3月末に起きたミャンマーの大地震で夫と2人の娘を亡くした女性は、短期の出家を決意し、僧侶になった。悲しみに暮れる自分と向き合い、永遠の別れを受け入れるために。
今月16日、ニンニンシュエさん(33)は最大都市ヤンゴンの僧院にいた。肩まで伸びていた茶色の髪はそられ、赤紫色のけさをまとっていた。「お元気でしたか?」。落ち着いた表情で迎えてくれた。
朝3時半に起床し、1時間半の瞑想(めいそう)で一日が始まる。食事を挟み、午後は4時間の瞑想。「目を閉じて、息を吸って、吐く。呼吸に神経を集中させようとするのですが、家族の姿や一緒に過ごした記憶が何度もよみがえって涙を止めることができません」。そう語った際もまぶたから涙があふれた。

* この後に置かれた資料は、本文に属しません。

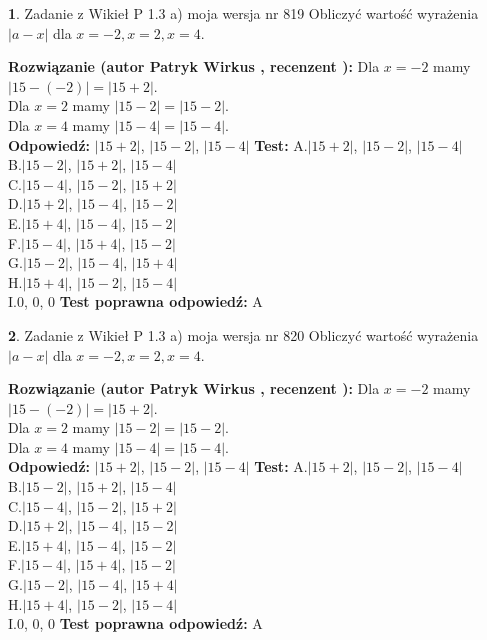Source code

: \documentclass[12pt, a4paper]{article}
\theoremstyle{definition} %
\newtheorem{zad}{}
\newcommand{\zadStart}[1]{\begin{zad}#1\newline}
\newcommand{\zadStop}{\end{zad}}
\newcommand{\rozwStart}[2]{\noindent \textbf{Rozwiązanie (autor #1 , recenzent #2): }\newline}
\newcommand{\rozwStop}{\newline}
\newcommand{\odpStart}{\noindent \textbf{Odpowiedź:}\newline}
\newcommand{\odpStop}{\newline}
\newcommand{\testStart}{\noindent \textbf{Test:}\newline}
\newcommand{\testStop}{\newline}
\newcommand{\kluczStart}{\noindent \textbf{Test poprawna odpowiedź:}\newline}
\newcommand{\kluczStop}{\newline}
\begin{document}
\zadStart{Zadanie z Wikieł P 1.3 a) moja wersja nr 819}
Obliczyć wartość wyrażenia $|a - x|$ dla $x=-2,x=2,x=4$.
\zadStop
\rozwStart{Patryk Wirkus}{}
Dla $x = -2$ mamy $|15 - (-2)| = |15 + 2|$.\\
Dla $x = 2$ mamy $|15 - 2| = |15 - 2|$.\\
Dla $x = 4$ mamy $|15 - 4| = |15 - 4|$.\\
\rozwStop
\odpStart
$|15 + 2|$, $|15 - 2|$, $|15 - 4|$
\odpStop
\testStart
A.$|15 + 2|$, $|15 - 2|$, $|15 - 4|$\\
B.$|15 - 2|$, $|15 + 2|$, $|15 - 4|$\\
C.$|15 - 4|$, $|15 - 2|$, $|15 + 2|$\\
D.$|15 + 2|$, $|15 - 4|$, $|15 - 2|$\\
E.$|15 + 4|$, $|15 - 4|$, $|15 - 2|$\\
F.$|15 - 4|$, $|15 + 4|$, $|15 - 2|$\\
G.$|15 - 2|$, $|15 - 4|$, $|15 + 4|$\\
H.$|15 + 4|$, $|15 - 2|$, $|15 - 4|$\\
I.$0$, $0$, $0$
\testStop
\kluczStart
A
\kluczStop



\zadStart{Zadanie z Wikieł P 1.3 a) moja wersja nr 820}
Obliczyć wartość wyrażenia $|a - x|$ dla $x=-2,x=2,x=4$.
\zadStop
\rozwStart{Patryk Wirkus}{}
Dla $x = -2$ mamy $|15 - (-2)| = |15 + 2|$.\\
Dla $x = 2$ mamy $|15 - 2| = |15 - 2|$.\\
Dla $x = 4$ mamy $|15 - 4| = |15 - 4|$.\\
\rozwStop
\odpStart
$|15 + 2|$, $|15 - 2|$, $|15 - 4|$
\odpStop
\testStart
A.$|15 + 2|$, $|15 - 2|$, $|15 - 4|$\\
B.$|15 - 2|$, $|15 + 2|$, $|15 - 4|$\\
C.$|15 - 4|$, $|15 - 2|$, $|15 + 2|$\\
D.$|15 + 2|$, $|15 - 4|$, $|15 - 2|$\\
E.$|15 + 4|$, $|15 - 4|$, $|15 - 2|$\\
F.$|15 - 4|$, $|15 + 4|$, $|15 - 2|$\\
G.$|15 - 2|$, $|15 - 4|$, $|15 + 4|$\\
H.$|15 + 4|$, $|15 - 2|$, $|15 - 4|$\\
I.$0$, $0$, $0$
\testStop
\kluczStart
A
\kluczStop
\end{document}
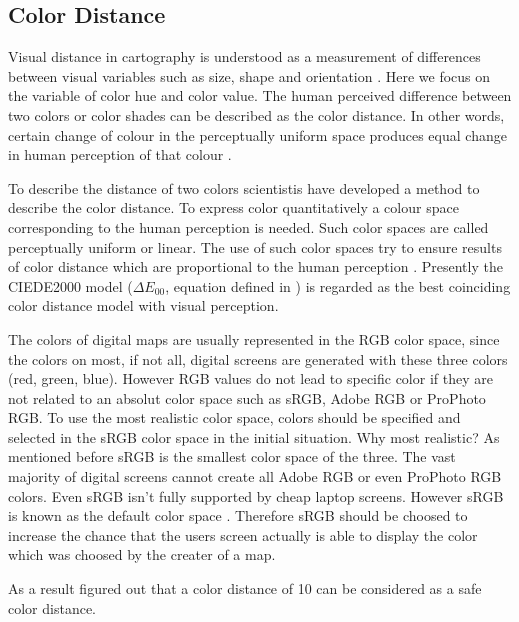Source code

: \subsection{Color Distance}\label{subsection:distance}
Visual distance in cartography is understood as a measurement of differences between visual variables such as size, shape and orientation \parencite{brychtova2015}. Here we focus on the variable of color hue and color value. The human perceived difference between two colors or color shades can be described as the color distance. In other words, certain change of colour in the perceptually uniform space produces equal change in human perception of that colour \parencite{brychtovaC2017}.

To describe the distance of two colors scientistis have developed a method to describe the color distance. To express color quantitatively a colour space corresponding to the human perception is needed. Such color spaces are called perceptually uniform or linear. The use of such color spaces try to ensure results of color distance which are proportional to the human perception \parencite{brychtova2015}. Presently the CIEDE2000 model ($\Delta E_{00}$, equation defined in \textcite{brychtova2015}) is regarded as the best coinciding color distance model with visual perception. 
 
The colors of digital maps are usually represented in the RGB color space, since the colors on most, if not all, digital screens are generated with these three colors (red, green, blue). However RGB values do not lead to specific color if they are not related to an absolut color space such as sRGB, Adobe RGB or ProPhoto RGB. To use the most realistic color space, colors should be specified and selected in the sRGB color space in the initial situation. Why most realistic? As mentioned before sRGB is the smallest color space of the three. The vast majority of digital screens cannot create all Adobe RGB or even ProPhoto RGB colors. Even sRGB isn't fully supported by cheap laptop screens. However sRGB is known as the default color space \parencite{kenrockwell2006}. Therefore sRGB should be choosed to increase the chance that the users screen actually is able to display the color which was choosed by the creater of a map. 

As a result \textcite{brychtovaC2015, brychtovaC2016} figured out that a color distance of 10 can be considered as a safe color distance.

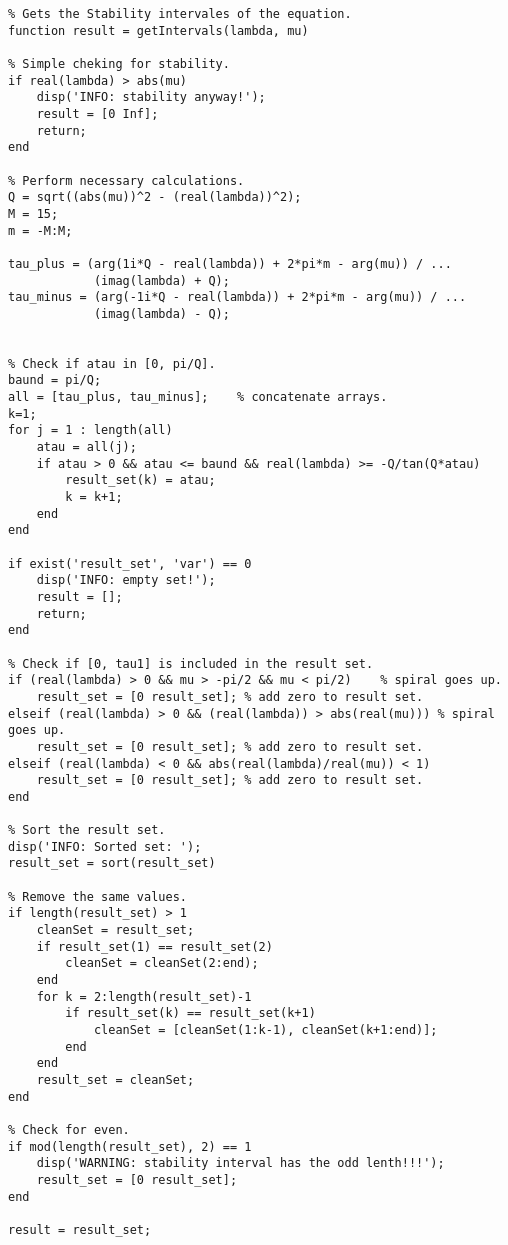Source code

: \begin{verbatim}
% Gets the Stability intervales of the equation.
function result = getIntervals(lambda, mu)

% Simple cheking for stability.
if real(lambda) > abs(mu)
	disp('INFO: stability anyway!');
	result = [0 Inf];
	return;
end

% Perform necessary calculations.
Q = sqrt((abs(mu))^2 - (real(lambda))^2);
M = 15;
m = -M:M;

tau_plus = (arg(1i*Q - real(lambda)) + 2*pi*m - arg(mu)) / ...
			(imag(lambda) + Q);
tau_minus = (arg(-1i*Q - real(lambda)) + 2*pi*m - arg(mu)) / ...
			(imag(lambda) - Q);


% Check if atau in [0, pi/Q].
baund = pi/Q;
all = [tau_plus, tau_minus];	% concatenate arrays.
k=1;
for j = 1 : length(all) 
	atau = all(j); 
	if atau > 0 && atau <= baund && real(lambda) >= -Q/tan(Q*atau)
		result_set(k) = atau;
		k = k+1;
	end
end

if exist('result_set', 'var') == 0
	disp('INFO: empty set!');
	result = [];
	return;
end

% Check if [0, tau1] is included in the result set.
if (real(lambda) > 0 && mu > -pi/2 && mu < pi/2)	% spiral goes up.
	result_set = [0 result_set]; % add zero to result set.
elseif (real(lambda) > 0 && (real(lambda)) > abs(real(mu)))	% spiral goes up.
	result_set = [0 result_set]; % add zero to result set.
elseif (real(lambda) < 0 && abs(real(lambda)/real(mu)) < 1)
	result_set = [0 result_set]; % add zero to result set.		
end

% Sort the result set.
disp('INFO: Sorted set: ');
result_set = sort(result_set)

% Remove the same values.
if length(result_set) > 1
    cleanSet = result_set;
    if result_set(1) == result_set(2)
        cleanSet = cleanSet(2:end);
    end
    for k = 2:length(result_set)-1
        if result_set(k) == result_set(k+1)
            cleanSet = [cleanSet(1:k-1), cleanSet(k+1:end)];
        end
    end
    result_set = cleanSet;
end

% Check for even.
if mod(length(result_set), 2) == 1
    disp('WARNING: stability interval has the odd lenth!!!');
	result_set = [0 result_set];
end

result = result_set;

\end{verbatim}
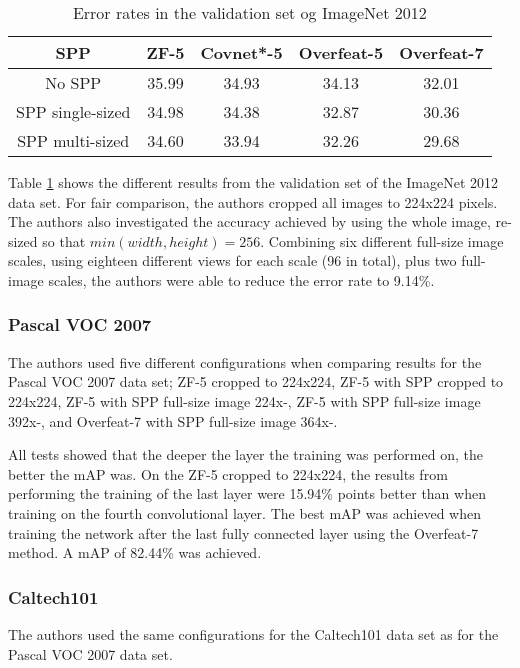 \begin{table}
    \centering
    \begin{tabular}{| c | c | c | c | c |}
        \hline
        \textbf{SPP} & \textbf{ZF-5} & \textbf{Covnet*-5} & \textbf{Overfeat-5} & \textbf{Overfeat-7} \\\hline
        No SPP              & 35.99 & 34.93 & 34.13 & 32.01 \\\hline
        SPP single-sized    & 34.98 & 34.38 & 32.87 & 30.36 \\\hline
        SPP multi-sized     & 34.60 & 33.94 & 32.26 & 29.68 \\\hline
    \end{tabular}
    \caption{Error rates in the validation set og ImageNet 2012}
    \label{tab:ImageNet2012}
\end{table}

Table \ref{tab:ImageNet2012} shows the different results from the validation set of the ImageNet 2012 data set. For fair comparison, the authors cropped all images to 224x224 pixels. The authors also investigated the accuracy achieved by using the whole image, re-sized so that $min(width, height) = 256$. Combining six different full-size image scales, using eighteen different views for each scale (96 in total), plus two full-image scales, the authors were able to reduce the error rate to 9.14\%.

\subsubsection{Pascal VOC 2007}
The authors used five different configurations when comparing results for the Pascal VOC 2007 data set; ZF-5 cropped to 224x224, ZF-5 with SPP cropped to 224x224, ZF-5 with SPP full-size image 224x-, ZF-5 with SPP full-size image 392x-, and Overfeat-7 with SPP full-size image 364x-.

All tests showed that the deeper the layer the training was performed on, the better the mAP was. On the ZF-5 cropped to 224x224, the results from performing the training of the last layer were 15.94\% points better than when training on the fourth convolutional layer. The best mAP was achieved when training the network after the last fully connected layer using the Overfeat-7 method. A mAP of 82.44\% was achieved.

\subsubsection{Caltech101}
The authors used the same configurations for the Caltech101 data set as for the Pascal VOC 2007 data set.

地震3日後の3月31日、被災地マンダレーで倒壊した「グレート・ウォール・ホテル」。ニンニンシュエさんは「なぜ助けないのか」と救助隊に迫っていた。夫と2人の娘ががれきの下にいたが、鉄筋に経路をふさがれ、救助隊は活動を中断していた。
毎年恒例の旅行中だった「あの時」は40度近い酷暑だった。家族を冷房のきいたホテルに残し、ニンニンシュエさんが車を取りに外に出た時に揺れが襲った。
目の前で下層階がつぶれた。家族がいたのは1階の受付だ。生存を願ったが、4月に入って遺体が発見された。